The Downtown Mobility Plan hits the ground but much work remains

The first stripes of the Downtown Mobility Plan are laid on J Street, December 2018

Map of the 2018 Downtown Mobility Plan
The Downtown Mobility Plan (DMP) has broken ground in San Diego as of December 19, 2018! Paint crews began striping thermoplastic lanes along J Street and the entire DMP Phase 1 should be complete “in a few months time,” according to Mayor Faulconer. This day has been a long time coming after years of planning, delays and cost overruns, but we’d like to offer our thanks to Mayor Faulconer for pushing this project forward over the last couple of months. We note that in 2016 the mayor pledged to complete all cycletracks during his 2nd term.

The Downtown Mobility Plan’s first phase will create Class VI bike tracks on:

  • Beech Street from Pacific Highway to Sixth Avenue
  • Sixth Avenue from Beech Street to Harbor Drive
  • J Street from 1st Avenue to Park Boulevard

These tracks are two-way cycle tracks (special bike lanes that provide a right-of-way for cyclists and scooter riders within the roadway). Parked cars, flex posts, and or grade variations will separate the tracks from vehicular traffic. When all three phases are fully built-out, the Downtown Mobility Plan will provide 9.3 miles of these two-way cycle tracks around downtown San Diego, connecting points like the Convention Center with Balboa Park.

photo of DMP press conference Dec 21, 2018

R-L: CM Chris Ward, Mayor Faulconer, SDCBC's Andy Harkan, BikeSD's Nicole Burgess, and Randy Torres-Van Vleck at the press conference announcing the start of the Downtown Mobility Plan bikeway. - Dec 21, 2018

 

BikeSD was there at the start of discussions for the Downtown Mobility Plan, we were there in April of this year when the mayor’s office wanted to change the design and delay this project an additional 5 years, and we were there for today’s press conference as well.

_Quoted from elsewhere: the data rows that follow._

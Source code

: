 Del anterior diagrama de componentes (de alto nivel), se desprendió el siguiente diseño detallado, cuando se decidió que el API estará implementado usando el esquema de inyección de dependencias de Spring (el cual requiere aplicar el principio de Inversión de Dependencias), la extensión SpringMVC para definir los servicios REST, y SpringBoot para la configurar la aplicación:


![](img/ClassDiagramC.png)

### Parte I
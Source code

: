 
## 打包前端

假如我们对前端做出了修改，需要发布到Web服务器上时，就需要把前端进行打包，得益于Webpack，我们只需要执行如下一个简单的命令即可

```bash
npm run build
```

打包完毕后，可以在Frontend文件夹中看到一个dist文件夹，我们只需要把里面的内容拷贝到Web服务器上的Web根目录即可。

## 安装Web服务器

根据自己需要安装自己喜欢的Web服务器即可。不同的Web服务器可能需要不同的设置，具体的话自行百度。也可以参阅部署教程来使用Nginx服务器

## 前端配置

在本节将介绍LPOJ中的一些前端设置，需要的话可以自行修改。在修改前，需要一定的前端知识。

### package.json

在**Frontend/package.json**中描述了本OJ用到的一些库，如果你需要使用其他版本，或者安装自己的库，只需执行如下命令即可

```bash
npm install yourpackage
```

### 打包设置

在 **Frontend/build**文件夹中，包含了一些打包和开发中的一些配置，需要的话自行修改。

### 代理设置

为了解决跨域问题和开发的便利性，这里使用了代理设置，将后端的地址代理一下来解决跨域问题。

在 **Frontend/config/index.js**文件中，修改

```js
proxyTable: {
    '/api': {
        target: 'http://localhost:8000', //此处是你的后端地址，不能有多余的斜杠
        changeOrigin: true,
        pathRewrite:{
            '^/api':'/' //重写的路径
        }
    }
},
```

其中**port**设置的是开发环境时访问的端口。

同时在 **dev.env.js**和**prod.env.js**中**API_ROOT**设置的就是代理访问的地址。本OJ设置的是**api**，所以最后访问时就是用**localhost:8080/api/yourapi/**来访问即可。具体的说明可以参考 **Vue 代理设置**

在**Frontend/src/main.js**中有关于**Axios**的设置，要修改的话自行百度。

We applaud the mayor for getting this often-delayed project out of the City’s Streets Division and onto city streets.

While Phase 1 is a great start, Phases 2 and 3 represent the greater share of the Downtown Mobility Plan bikeways and will likely not unfold as quickly or easily as Phase 1. Natalia Torres, Associate Civil Engineer for the City’s Streets Division, explained that the later Downtown phases may not be managed by the City’s Streets Division but instead may be handled by the Department of Public Works (DPW). For those not familiar with the city’s bifurcated engineering divisions, this could be bad news for cyclists and scooter users because DPW is often slower to roll out infrastructure. DPW staff typically handle physical infrastructure like drains, underground wiring, and things like Americans with Disability Compliance elements. DPW often takes longer because they deal less often with things like bikeway design and surface configuration. And given that later phases of the Plan involved difficult pedestrian and bike connections to the notoriously bad Pacific Coast Highway, this challenge will be significant for DPW staff to handle.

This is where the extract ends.